SitePoint Sponsor

User Tag List

Results 1 to 15 of 15
  1. #1
    SitePoint Member
    Join Date
    Jul 2012
    Location
    Toronto, Ontario
    Posts
    4
    Mentioned
    0 Post(s)
    Tagged
    0 Thread(s)

    Question Foreign Keys and Field Value Population, What's the More Efficient Approach?

    Hi everyone,

    I'm trying to design a database and I want to know what's the most efficient way to populate fields with referenced values.

    I have the following database design:
    Database.JPG

    For the country table, my unique ID is not a number but rather an ISO two-letter country code, i.e. JP, US, DE, etc. This leads to my first question:
    Q1) Is this an efficient approach, using a non-numerical ID, or is numerical ID's always the best?
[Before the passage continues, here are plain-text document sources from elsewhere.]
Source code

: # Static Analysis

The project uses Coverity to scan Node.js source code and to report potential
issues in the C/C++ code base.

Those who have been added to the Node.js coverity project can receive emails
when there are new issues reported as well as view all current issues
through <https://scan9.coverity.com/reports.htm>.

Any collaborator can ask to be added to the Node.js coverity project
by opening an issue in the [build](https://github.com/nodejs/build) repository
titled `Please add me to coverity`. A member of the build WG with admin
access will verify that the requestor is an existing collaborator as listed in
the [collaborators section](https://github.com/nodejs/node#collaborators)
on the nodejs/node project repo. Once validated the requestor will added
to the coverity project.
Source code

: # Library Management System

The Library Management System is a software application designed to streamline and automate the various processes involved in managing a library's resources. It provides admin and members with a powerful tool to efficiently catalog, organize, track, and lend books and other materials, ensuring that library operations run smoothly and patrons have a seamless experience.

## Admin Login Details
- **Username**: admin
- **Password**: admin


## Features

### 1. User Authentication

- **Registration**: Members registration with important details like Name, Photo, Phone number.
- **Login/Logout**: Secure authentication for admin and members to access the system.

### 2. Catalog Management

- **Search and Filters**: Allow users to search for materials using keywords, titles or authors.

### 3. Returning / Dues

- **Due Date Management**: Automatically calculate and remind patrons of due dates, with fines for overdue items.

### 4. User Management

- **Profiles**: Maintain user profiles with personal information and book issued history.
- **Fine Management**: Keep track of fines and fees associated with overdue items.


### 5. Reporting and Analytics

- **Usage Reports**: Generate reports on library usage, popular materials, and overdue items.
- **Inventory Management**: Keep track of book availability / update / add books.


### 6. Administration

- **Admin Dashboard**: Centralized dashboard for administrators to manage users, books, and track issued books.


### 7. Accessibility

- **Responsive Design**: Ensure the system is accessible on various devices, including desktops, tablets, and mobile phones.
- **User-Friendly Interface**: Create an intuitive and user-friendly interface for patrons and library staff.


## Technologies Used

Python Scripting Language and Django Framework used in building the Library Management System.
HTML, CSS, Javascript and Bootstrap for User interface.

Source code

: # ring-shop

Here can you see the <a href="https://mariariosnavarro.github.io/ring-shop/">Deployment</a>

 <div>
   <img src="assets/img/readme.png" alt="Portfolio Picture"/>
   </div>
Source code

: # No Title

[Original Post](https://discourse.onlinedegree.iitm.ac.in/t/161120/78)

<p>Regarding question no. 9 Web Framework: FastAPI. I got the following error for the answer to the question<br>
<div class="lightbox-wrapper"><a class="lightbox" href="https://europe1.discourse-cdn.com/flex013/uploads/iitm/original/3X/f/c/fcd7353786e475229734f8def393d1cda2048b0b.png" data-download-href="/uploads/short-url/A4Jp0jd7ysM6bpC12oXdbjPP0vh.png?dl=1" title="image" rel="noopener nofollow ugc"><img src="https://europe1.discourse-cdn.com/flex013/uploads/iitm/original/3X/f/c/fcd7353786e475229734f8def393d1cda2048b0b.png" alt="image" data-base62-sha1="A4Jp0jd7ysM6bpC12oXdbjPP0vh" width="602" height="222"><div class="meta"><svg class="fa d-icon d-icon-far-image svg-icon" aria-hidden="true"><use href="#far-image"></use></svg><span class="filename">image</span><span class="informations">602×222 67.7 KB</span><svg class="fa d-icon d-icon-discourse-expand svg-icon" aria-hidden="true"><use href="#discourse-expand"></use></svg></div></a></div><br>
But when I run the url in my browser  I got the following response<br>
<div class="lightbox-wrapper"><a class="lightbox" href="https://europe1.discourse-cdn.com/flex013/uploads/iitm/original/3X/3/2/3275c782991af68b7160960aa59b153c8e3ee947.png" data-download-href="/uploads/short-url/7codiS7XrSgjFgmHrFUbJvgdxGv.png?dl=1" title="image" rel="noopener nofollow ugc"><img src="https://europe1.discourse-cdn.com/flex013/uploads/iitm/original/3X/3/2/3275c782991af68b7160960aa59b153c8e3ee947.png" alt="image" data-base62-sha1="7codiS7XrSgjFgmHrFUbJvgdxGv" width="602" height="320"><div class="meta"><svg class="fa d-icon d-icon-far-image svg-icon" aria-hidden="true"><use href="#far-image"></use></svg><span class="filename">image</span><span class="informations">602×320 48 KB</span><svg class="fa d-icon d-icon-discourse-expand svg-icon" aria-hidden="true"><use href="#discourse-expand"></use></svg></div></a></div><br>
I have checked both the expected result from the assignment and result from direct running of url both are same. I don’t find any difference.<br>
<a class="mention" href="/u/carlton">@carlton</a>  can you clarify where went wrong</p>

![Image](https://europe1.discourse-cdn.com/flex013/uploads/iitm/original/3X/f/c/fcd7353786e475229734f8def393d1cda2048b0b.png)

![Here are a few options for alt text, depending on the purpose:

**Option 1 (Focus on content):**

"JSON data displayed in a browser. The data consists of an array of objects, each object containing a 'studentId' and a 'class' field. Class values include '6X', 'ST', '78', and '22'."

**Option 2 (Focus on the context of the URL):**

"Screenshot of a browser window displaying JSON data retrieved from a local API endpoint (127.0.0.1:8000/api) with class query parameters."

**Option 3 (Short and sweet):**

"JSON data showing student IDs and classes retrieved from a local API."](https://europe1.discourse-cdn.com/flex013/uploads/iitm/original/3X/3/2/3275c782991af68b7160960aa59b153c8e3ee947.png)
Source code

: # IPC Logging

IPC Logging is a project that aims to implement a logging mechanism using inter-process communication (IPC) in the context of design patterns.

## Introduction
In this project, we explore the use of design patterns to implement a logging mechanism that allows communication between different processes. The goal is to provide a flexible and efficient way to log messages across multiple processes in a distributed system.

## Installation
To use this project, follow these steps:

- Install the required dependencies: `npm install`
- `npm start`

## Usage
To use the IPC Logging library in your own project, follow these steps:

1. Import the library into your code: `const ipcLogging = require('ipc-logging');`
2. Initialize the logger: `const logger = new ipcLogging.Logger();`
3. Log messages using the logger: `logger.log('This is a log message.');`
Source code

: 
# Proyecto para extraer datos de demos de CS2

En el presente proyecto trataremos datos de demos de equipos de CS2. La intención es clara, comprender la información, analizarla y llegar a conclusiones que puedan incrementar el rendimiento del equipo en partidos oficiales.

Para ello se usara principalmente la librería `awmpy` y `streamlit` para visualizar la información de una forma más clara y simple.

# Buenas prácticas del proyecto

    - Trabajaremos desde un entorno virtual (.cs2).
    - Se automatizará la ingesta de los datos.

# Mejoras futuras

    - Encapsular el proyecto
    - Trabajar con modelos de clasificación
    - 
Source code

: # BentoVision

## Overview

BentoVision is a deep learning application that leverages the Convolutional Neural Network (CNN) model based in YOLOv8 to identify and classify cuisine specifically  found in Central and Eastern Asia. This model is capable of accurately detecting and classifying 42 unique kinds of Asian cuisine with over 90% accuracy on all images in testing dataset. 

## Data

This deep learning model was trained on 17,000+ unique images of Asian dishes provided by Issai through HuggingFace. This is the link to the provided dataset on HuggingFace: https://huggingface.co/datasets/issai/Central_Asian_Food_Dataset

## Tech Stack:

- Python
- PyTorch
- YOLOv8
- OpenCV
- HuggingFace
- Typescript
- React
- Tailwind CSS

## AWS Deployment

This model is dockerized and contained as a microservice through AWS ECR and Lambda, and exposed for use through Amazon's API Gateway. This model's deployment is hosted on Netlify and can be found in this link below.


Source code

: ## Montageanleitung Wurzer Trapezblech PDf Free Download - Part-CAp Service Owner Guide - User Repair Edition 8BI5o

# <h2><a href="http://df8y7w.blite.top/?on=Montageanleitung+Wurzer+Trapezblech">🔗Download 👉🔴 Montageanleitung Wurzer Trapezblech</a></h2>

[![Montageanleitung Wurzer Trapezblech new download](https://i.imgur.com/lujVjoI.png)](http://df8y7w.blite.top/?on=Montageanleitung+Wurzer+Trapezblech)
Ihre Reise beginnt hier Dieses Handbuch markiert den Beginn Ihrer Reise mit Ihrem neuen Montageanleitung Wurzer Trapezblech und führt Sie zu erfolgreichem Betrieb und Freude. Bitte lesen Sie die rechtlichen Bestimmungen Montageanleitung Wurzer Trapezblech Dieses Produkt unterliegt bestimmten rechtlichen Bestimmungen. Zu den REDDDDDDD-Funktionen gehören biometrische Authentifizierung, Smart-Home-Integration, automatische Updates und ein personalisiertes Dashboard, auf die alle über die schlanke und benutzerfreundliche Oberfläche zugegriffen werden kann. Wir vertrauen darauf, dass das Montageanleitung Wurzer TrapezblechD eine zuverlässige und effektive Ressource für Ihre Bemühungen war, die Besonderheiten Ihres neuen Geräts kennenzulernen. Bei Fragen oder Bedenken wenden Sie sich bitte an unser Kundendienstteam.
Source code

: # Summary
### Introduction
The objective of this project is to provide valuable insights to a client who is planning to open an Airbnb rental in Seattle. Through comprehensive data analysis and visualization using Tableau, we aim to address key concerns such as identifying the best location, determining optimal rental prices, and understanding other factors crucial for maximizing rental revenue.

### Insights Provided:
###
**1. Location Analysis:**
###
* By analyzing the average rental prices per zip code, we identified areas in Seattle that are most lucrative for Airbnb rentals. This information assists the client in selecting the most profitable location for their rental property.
    For the vehicles table, I have the vehicleBrand field referencing the vehicleBrandID field of the vehicleBrands table. When I do this though of course, the dropdown to select what vehicleBrand entry is just a list of the vehicleBrands IDs, like so:
    Database2.JPG

    This leads me to my second question:
    Is it best to use a numerical ID for internal database operations, and then when you generate some kind of view, i.e. a dropdown, add extra code to just populate those dropdown options with another field from that row

    Thanks in advance!

  2. #2
    SQL Consultant gold trophysilver trophybronze trophy
    r937's Avatar
    Join Date
    Jul 2002
    Location
    Toronto, Canada
    Posts
    39,015
    Mentioned
    53 Post(s)
    Tagged
    2 Thread(s)
    Quote Originally Posted by GG09 View Post
    Q1) Is this an efficient approach, using a non-numerical ID, or is numerical ID's always the best?
    yes, it is

    using a standard 2-character code instead of a meaningless number has several advantages

    you will hear people say that indexing a 4-byte integer is better, but it isn't

    even if you use a 2-byte SMALLINT, you're still faced with the need to do a join just to pull the country name or code

    Quote Originally Posted by GG09 View Post
    Is it best to use a numerical ID for internal database operations, and then when you generate some kind of view, i.e. a dropdown, add extra code to just populate those dropdown options with another field from that row
    i don't understand why you would want to do that

    by the way, your diagram was quite confusing -- is there any chance you could show us the actual CREATE TABLE statements including the actula PK/FK declarations?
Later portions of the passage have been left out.